If you choose to use a random password then the data will be lost when you disable GNU fcrypt or shutdown your computer(If you not have a swap partition). If you have a unencrypted swap partition the attacker can extract the password (random or not) from your hard disk. So if you want to hide data I recommend that you do not use a swap partition. Or use a encrypted swap partition using a random password. You can use GNU fcrypt to do so.
The goal of GNU fcrypt is that in many cases try to force you to reveal the password is useless. Because whenever the attacker try to force you to reveal a password, you can reveal passwords to data that you not want to hide. You can do it many times. The attacker should not be able to prove that you're hiding something from him.
If your computer is on 24 hours a day.
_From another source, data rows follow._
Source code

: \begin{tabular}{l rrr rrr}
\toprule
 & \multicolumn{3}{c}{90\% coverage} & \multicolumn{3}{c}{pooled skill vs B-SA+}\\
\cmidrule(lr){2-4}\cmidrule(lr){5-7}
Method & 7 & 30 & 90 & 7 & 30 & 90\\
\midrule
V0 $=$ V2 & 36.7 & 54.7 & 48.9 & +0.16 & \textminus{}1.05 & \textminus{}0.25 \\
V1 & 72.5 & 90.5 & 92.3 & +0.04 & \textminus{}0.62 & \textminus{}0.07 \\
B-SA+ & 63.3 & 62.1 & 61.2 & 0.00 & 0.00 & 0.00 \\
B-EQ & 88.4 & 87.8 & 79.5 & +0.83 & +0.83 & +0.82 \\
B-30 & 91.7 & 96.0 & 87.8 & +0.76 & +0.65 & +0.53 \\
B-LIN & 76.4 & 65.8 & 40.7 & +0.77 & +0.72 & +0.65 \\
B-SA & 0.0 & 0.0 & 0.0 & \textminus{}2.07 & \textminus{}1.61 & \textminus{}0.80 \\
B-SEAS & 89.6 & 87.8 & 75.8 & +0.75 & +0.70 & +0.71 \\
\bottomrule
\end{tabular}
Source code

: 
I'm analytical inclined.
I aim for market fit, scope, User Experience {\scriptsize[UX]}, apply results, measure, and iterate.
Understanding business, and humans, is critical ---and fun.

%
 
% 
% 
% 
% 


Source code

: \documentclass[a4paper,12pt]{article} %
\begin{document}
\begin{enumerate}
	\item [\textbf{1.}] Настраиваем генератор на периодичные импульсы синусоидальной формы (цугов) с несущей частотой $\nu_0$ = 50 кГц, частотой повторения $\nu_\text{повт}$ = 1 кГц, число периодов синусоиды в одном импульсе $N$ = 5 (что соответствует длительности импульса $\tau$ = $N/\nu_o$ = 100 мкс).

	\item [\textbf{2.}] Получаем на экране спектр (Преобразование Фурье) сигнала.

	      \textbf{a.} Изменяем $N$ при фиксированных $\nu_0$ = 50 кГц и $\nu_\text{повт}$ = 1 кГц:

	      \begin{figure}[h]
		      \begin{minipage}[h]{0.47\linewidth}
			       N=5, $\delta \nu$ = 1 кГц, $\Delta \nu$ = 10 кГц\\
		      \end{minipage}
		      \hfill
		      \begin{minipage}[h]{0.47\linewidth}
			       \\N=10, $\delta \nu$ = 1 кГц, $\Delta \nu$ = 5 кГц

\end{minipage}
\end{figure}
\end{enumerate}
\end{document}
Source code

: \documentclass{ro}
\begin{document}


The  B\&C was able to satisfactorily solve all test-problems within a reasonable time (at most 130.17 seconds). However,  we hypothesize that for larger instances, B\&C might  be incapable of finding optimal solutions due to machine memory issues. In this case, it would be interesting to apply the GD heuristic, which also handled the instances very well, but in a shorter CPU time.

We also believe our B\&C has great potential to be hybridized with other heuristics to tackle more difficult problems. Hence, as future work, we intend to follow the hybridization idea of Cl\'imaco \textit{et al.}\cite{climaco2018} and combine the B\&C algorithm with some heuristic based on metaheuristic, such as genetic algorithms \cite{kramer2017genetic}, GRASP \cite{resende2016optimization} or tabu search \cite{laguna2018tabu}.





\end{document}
So I recommend that you use a random password, this will allow you to hide data telling the truth.
Using GNU fcrypt you will have some resistance who try to censor the data that you have on your hard disk.
If something is not clear to you, or if you have any doubts. You can ask on the mailing lists of GNU fcrypt.
I recommend that you try things with GNU fcrypt, the extent that you learns it from this documentation.
It is used by governments to protect confidential data. When used with 128-bit keys can be broken by quantum computers. But it supports 256-bit key. GNU fcrypt uses it with 256-bit key.
AES is the successor of DES. That has
been broken by the small key size. This
algorithm is fast in hardware, but slow in
software. This is yet used with triple encryption
to protect data. This will fix the problem
of small key size and make it more safe.
But DES have a small block size and
triple-encryption is 3 time slower. libgcrypt
not recommend this algorithm for new protocols.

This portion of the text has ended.